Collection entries
========================================
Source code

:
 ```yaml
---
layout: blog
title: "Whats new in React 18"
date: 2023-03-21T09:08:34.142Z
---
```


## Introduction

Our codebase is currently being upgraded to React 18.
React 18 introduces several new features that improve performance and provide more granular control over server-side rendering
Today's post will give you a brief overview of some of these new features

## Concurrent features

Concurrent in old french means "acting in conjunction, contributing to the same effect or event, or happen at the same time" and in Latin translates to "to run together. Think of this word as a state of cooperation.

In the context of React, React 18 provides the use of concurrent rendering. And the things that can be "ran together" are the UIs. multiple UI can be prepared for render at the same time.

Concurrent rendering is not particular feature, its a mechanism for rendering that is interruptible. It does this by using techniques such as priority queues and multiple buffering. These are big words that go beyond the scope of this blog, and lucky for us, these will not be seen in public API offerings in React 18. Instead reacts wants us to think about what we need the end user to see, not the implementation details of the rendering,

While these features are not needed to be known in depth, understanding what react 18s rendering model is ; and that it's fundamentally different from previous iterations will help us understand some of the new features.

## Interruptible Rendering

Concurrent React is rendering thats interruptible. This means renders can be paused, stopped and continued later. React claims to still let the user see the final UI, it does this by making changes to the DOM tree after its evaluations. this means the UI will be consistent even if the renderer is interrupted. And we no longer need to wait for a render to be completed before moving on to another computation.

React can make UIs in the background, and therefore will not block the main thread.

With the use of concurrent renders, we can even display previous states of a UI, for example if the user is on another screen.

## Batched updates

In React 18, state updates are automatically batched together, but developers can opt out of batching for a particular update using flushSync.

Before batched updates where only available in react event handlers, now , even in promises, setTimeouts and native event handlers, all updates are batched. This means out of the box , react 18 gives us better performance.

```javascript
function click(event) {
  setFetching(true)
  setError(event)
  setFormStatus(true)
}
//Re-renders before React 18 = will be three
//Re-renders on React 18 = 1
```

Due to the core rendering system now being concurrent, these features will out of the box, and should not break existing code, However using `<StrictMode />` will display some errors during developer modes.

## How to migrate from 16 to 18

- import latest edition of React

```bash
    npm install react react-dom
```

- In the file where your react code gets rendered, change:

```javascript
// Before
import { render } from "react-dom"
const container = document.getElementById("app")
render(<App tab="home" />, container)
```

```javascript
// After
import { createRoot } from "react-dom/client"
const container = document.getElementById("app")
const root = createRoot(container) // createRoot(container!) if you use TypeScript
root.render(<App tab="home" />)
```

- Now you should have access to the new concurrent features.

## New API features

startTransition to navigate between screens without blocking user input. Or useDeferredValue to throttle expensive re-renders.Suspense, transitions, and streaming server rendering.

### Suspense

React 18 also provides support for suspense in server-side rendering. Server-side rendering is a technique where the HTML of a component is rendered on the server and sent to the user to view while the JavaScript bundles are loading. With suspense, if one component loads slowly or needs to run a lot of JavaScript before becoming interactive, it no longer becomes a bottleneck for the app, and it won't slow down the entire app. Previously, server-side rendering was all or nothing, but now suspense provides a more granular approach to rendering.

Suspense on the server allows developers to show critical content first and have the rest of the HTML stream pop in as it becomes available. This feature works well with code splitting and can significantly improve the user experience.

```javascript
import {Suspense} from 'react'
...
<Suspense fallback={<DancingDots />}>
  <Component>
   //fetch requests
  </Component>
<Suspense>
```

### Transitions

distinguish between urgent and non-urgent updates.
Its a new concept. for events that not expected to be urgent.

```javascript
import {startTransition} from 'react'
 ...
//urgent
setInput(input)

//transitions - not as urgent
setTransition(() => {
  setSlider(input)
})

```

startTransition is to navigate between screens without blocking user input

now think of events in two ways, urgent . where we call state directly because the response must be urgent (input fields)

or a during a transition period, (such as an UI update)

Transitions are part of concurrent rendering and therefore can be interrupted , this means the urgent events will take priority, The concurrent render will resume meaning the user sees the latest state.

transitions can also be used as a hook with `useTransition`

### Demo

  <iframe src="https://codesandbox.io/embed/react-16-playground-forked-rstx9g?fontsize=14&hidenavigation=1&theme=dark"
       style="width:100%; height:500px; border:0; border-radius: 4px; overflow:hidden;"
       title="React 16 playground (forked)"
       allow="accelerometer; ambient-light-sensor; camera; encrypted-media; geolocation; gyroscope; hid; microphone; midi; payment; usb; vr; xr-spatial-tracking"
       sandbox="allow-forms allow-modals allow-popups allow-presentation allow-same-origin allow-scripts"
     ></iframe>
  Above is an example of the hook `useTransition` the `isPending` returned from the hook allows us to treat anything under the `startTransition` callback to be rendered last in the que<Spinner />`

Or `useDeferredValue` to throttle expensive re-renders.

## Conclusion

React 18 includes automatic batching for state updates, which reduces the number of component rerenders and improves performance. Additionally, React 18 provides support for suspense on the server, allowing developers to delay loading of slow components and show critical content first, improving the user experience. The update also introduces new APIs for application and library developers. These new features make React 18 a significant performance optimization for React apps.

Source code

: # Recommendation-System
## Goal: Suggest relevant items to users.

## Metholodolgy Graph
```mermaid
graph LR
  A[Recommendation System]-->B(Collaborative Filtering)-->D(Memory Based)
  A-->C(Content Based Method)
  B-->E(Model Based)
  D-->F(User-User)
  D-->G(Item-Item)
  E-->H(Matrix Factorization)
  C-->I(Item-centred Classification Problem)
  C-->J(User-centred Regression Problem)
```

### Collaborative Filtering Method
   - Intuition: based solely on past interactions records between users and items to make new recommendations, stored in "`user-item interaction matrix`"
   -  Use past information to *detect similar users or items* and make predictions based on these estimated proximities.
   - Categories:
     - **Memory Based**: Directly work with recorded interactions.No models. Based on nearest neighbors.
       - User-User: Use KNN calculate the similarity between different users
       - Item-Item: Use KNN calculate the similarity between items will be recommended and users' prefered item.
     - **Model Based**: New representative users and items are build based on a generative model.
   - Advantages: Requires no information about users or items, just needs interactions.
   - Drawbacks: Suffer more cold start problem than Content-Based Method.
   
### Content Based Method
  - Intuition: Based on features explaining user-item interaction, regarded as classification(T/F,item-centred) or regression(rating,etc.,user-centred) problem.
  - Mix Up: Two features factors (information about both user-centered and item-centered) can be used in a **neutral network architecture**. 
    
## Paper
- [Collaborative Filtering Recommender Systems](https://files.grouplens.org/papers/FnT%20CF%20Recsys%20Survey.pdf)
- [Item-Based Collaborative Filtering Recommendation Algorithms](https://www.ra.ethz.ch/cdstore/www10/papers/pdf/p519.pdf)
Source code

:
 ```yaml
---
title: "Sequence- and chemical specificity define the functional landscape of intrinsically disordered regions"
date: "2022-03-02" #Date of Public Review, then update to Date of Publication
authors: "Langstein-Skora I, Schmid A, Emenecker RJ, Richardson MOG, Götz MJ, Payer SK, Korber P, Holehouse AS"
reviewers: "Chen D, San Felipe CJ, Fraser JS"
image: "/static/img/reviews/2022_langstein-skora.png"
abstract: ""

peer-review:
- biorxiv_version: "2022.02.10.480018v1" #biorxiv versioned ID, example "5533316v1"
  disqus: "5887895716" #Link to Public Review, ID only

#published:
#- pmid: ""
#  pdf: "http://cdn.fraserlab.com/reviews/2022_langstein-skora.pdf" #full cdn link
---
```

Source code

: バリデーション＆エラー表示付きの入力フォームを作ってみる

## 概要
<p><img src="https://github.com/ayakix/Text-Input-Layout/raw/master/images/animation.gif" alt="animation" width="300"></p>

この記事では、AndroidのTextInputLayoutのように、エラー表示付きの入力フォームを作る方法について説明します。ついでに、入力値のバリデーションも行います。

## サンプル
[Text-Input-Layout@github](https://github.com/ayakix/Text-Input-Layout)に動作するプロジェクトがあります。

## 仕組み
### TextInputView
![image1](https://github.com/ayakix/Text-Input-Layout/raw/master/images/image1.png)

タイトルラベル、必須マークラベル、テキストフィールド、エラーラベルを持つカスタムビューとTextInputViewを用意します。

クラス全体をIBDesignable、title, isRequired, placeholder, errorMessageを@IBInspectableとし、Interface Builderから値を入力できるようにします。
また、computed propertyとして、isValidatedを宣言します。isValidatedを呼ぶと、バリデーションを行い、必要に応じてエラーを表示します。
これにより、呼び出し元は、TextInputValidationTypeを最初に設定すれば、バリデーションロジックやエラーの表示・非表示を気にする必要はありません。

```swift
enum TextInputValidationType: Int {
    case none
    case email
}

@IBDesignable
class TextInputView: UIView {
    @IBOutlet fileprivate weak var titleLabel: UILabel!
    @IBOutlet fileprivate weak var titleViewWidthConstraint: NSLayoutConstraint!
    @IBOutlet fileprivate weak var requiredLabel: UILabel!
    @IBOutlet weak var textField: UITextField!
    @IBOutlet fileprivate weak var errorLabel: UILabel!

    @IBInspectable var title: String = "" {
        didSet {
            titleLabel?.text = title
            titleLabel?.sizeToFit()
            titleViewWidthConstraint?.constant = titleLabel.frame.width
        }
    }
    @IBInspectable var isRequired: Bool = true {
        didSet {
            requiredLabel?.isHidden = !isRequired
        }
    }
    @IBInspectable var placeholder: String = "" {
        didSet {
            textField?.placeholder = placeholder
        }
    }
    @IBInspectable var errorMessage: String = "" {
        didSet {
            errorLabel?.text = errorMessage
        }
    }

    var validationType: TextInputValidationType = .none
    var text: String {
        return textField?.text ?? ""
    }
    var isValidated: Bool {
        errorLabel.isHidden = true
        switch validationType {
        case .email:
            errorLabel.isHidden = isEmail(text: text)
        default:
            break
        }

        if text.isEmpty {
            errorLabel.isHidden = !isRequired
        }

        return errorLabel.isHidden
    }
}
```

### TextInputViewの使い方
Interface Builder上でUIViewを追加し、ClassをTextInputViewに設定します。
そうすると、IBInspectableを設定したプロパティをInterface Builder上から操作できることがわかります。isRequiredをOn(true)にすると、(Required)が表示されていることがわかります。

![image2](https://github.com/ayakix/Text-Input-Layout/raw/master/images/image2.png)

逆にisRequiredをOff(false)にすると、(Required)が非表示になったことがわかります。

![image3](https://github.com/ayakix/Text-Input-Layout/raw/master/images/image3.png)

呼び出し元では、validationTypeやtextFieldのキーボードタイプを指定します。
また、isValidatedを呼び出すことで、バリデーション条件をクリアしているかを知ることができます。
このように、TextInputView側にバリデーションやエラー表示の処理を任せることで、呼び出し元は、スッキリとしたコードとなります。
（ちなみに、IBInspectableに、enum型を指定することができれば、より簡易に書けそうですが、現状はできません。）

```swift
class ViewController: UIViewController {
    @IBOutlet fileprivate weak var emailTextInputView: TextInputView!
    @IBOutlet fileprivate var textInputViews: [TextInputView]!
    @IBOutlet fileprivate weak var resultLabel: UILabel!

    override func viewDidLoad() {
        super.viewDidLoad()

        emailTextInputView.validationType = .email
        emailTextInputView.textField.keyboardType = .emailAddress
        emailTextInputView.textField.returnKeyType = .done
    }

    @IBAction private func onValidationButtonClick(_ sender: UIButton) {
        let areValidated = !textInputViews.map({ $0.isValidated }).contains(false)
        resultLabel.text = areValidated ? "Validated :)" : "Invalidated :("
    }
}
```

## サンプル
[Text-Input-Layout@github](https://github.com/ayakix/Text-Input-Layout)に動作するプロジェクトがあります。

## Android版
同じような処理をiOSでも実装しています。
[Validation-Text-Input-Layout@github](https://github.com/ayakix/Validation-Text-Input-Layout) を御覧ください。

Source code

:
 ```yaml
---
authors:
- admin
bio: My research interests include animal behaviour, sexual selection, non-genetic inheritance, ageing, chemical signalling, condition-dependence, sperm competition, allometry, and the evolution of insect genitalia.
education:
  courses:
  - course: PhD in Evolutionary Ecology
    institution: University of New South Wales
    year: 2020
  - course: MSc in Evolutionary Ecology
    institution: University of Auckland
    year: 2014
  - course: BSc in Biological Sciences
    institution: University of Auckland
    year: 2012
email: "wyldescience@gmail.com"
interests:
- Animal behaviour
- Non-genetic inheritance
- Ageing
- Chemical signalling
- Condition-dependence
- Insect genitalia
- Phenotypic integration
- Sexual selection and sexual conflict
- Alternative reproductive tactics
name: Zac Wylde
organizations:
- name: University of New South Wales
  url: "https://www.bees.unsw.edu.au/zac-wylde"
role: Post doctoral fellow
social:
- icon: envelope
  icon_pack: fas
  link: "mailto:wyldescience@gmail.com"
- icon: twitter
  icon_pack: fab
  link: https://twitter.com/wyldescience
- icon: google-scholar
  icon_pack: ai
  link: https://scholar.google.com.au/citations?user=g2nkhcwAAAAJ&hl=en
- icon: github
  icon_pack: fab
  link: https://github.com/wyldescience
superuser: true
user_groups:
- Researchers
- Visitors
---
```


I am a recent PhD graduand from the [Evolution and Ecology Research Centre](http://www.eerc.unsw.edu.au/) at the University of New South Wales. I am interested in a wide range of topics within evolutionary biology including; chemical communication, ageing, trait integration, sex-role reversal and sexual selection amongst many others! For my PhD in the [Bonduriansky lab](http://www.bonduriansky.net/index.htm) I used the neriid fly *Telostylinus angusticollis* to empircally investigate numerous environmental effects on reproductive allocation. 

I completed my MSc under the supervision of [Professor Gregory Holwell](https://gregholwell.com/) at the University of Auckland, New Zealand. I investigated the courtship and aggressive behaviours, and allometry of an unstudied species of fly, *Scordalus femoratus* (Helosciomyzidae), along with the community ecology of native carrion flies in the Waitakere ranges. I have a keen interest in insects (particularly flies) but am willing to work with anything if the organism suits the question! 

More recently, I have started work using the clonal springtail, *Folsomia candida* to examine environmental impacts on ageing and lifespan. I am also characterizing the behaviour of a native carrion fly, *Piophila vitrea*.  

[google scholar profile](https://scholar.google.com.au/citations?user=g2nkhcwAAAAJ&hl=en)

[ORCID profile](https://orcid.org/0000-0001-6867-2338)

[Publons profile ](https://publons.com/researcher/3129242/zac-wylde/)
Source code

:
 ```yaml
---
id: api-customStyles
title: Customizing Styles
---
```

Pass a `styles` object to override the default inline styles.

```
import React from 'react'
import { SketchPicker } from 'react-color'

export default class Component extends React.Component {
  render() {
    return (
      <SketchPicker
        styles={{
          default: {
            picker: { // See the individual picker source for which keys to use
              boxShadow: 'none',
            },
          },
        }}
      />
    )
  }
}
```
========================================
**Work task**: All that should appear in the response is the run of lines from the first line of the entries through the line containing "In the context", copied exactly.

**Response**:
Source code

:
 ```yaml
---
layout: blog
title: "Whats new in React 18"
date: 2023-03-21T09:08:34.142Z
---
```


## Introduction

Our codebase is currently being upgraded to React 18.
React 18 introduces several new features that improve performance and provide more granular control over server-side rendering
Today's post will give you a brief overview of some of these new features

## Concurrent features

Concurrent in old french means "acting in conjunction, contributing to the same effect or event, or happen at the same time" and in Latin translates to "to run together. Think of this word as a state of cooperation.

In the context of React, React 18 provides the use of concurrent rendering. And the things that can be "ran together" are the UIs. multiple UI can be prepared for render at the same time.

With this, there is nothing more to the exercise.